The other day I came across a poem I wrote on my phone with my left hand when I was just a few months postpartum. It was a rough, wobbly thing, but I was proud of it—of having written it at all.
The baby had, blessedly, fallen asleep while nursing that day— an occurrence rare enough to feel like a gift. Iona had what is often called “colic” for the first six months of her life— a word I put in quotes because it honestly doesn’t mean much. Colic is just a catch-all term for “cries all day and we don’t know why.” We tried everything. From the 5 S’s to homemade gripe water, homeopathics, chiropractic, flower essences. Massage, diet changes, probiotics, until we simply accepted that there was no answer but time.
For those months getting her to sleep four times a day required us to bounce continuously on the exercise ball. It was grueling, exhausting, bewildering, but somehow it just became the norm.
I did all sorts of things during that time, one-handed on my phone. I answered emails and wrote newsletters. I edited photos and planned the entire launch of my first book.
It’s truly astounding what becomes normal once you have a child.
On the day I wrote this scrap of a poem, Iona had fallen asleep on my right side and so I only had the left hand to type. There was a million other things I could be doing, but instead I decided to write a few lines.
Looking back on it now, I realize just how poignant the metaphor was.
Motherhood is a left-handed poem.
It’s an exercise in capturing the moment, even when you don’t have a moment.

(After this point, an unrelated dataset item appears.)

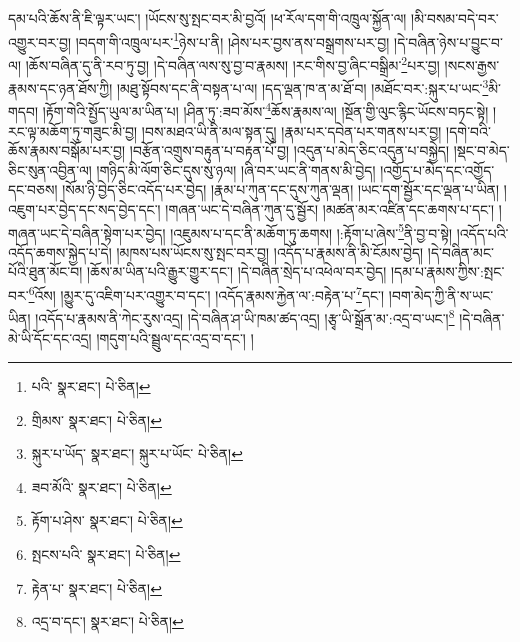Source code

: དམ་པའི་ཆོས་ནི་ཇི་ལྟར་ཡང་། །ཡོངས་སུ་སྤང་བར་མི་བྱའོ། །ཕ་རོལ་དག་གི་འཁྲུལ་སྐྱོན་ལ། །མི་བསམ་བདེ་བར་འགྱུར་བར་བྱ། །བདག་གི་འཁྲུལ་པར་\footnote{པའི་  སྣར་ཐང་།  པེ་ཅིན། }ཉེས་པ་ནི། །ཤེས་པར་བྱས་ནས་བསྒྲགས་པར་བྱ། །དེ་བཞིན་ཉེས་པ་བྱུང་བ་ལ། །ཆོས་བཞིན་དུ་ནི་རབ་ཏུ་བྱ། །དེ་བཞིན་ལས་སུ་བྱ་བ་རྣམས། །རང་གིས་བྱ་ཞིང་བསྒྲིམ་\footnote{གྲིམས་  སྣར་ཐང་།  པེ་ཅིན། }པར་བྱ། །སངས་རྒྱས་རྣམས་དང་ཉན་ཐོས་ཀྱི། །མཐུ་སྟོབས་དང་ནི་བསྟན་པ་ལ། །དད་ལྡན་ཁ་ན་མ་ཐོ་བ། །མཐོང་བར་:སྐུར་པ་ཡང་\footnote{སྐུར་པ་ཡོད་  སྣར་ཐང་། སྐུར་པ་ཡོང་  པེ་ཅིན། }མི་གདབ། །རྟོག་གེའི་སྤྱོད་ཡུལ་མ་ཡིན་པ། །ཤིན་ཏུ་:ཟབ་མོས་\footnote{ཟབ་མོའི་  སྣར་ཐང་།  པེ་ཅིན། }ཆོས་རྣམས་ལ། །སྔོན་གྱི་ལུང་རྙིང་ཡོངས་བཏང་སྟེ། །རང་ལྟ་མཆོག་ཏུ་གཟུང་མི་བྱ། །བས་མཐའ་ཡི་ནི་མལ་སྟན་དུ། །རྣམ་པར་དབེན་པར་གནས་པར་བྱ། །དགེ་བའི་ཆོས་རྣམས་བསྒོམ་པར་བྱ། །བརྩོན་འགྲུས་བརྟུན་པ་བརྟན་པོ་བྱ། །འདུན་པ་མེད་ཅིང་འདུན་པ་བསྐྱེད། །སྡང་བ་མེད་ཅིང་སུན་འབྱིན་ལ། །གཉིད་མི་ལོག་ཅིང་དུས་སུ་ཉལ། །ཞི་བར་ཡང་ནི་གནས་མི་བྱེད། །འགྱོད་པ་མེད་དང་འགྱོད་དང་བཅས། །སོམ་ཉི་བྱེད་ཅིང་འདོད་པར་བྱེད། །རྣམ་པ་ཀུན་དང་དུས་ཀུན་ལྡན། །ཡང་དག་སྦྱོར་དང་ལྡན་པ་ཡིན། །འཇུག་པར་བྱེད་དང་སད་བྱེད་དང་། །གཞན་ཡང་དེ་བཞིན་ཀུན་དུ་སྦྱོར། །མཚན་མར་འཛིན་དང་ཆགས་པ་དང་། །གཞན་ཡང་དེ་བཞིན་སྟེག་པར་བྱེད། །འཇུམས་པ་དང་ནི་མཆོག་ཏུ་ཆགས། །:རྟོག་པ་ཞེས་\footnote{རྟོག་པ་ཤེས་  སྣར་ཐང་།  པེ་ཅིན། }ནི་བྱ་བ་སྟེ། །འདོད་པའི་འདོད་ཆགས་སྐྱེད་པ་དེ། །མཁས་པས་ཡོངས་སུ་སྤང་བར་བྱ། །འདོད་པ་རྣམས་ནི་མི་ངོམས་བྱེད། །དེ་བཞིན་མང་པོའི་ཐུན་མོང་བ། །ཆོས་མ་ཡིན་པའི་རྒྱུར་གྱུར་དང་། །དེ་བཞིན་སྲེད་པ་འཕེལ་བར་བྱེད། །དམ་པ་རྣམས་ཀྱིས་:སྤང་བར་\footnote{སྤངས་པའི་  སྣར་ཐང་།  པེ་ཅིན། }འོས། །མྱུར་དུ་འཇིག་པར་འགྱུར་བ་དང་། །འདོད་རྣམས་རྐྱེན་ལ་:བརྟེན་པ་\footnote{རྟེན་པ་  སྣར་ཐང་།  པེ་ཅིན། }དང་། །བག་མེད་ཀྱི་ནི་ས་ཡང་ཡིན། །འདོད་པ་རྣམས་ནི་ཀེང་རུས་འདྲ། །དེ་བཞིན་ཤ་ཡི་ཁམ་ཚད་འདྲ། །རྩྭ་ཡི་སྒྲོན་མ་:འདྲ་བ་ཡང་།\footnote{འདྲ་བ་དང་།  སྣར་ཐང་།  པེ་ཅིན། } །དེ་བཞིན་མེ་ཡི་དོང་དང་འདྲ། །གདུག་པའི་སྦྲུལ་དང་འདྲ་བ་དང་། །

It’s making do with so much less than you had before.
It’s wobbly, unpolished, poignant.
Raw, even in its best moments. Distilled.
It’s only having access to what’s left after you’ve given everything, willingly, to someone else.
And realizing that what you did with that scant ounce can sometimes, when you look back on it, astound you.
It’s letting the gesture be enough.
Because doing anything at all is it’s own kind of miracle.
Motherhood is holding the entirety of your child, and their childhood, in your arms. Rocking them to sleep, carrying them down the stairs, setting them in the bath.
And it’s writing poems, when you can, with your left hand.
In the spirit of left-handed living, I’m sharing a screenshot of the whole unedited poem below.
May we all remember that it’s enough…even when it doesn’t feel like it.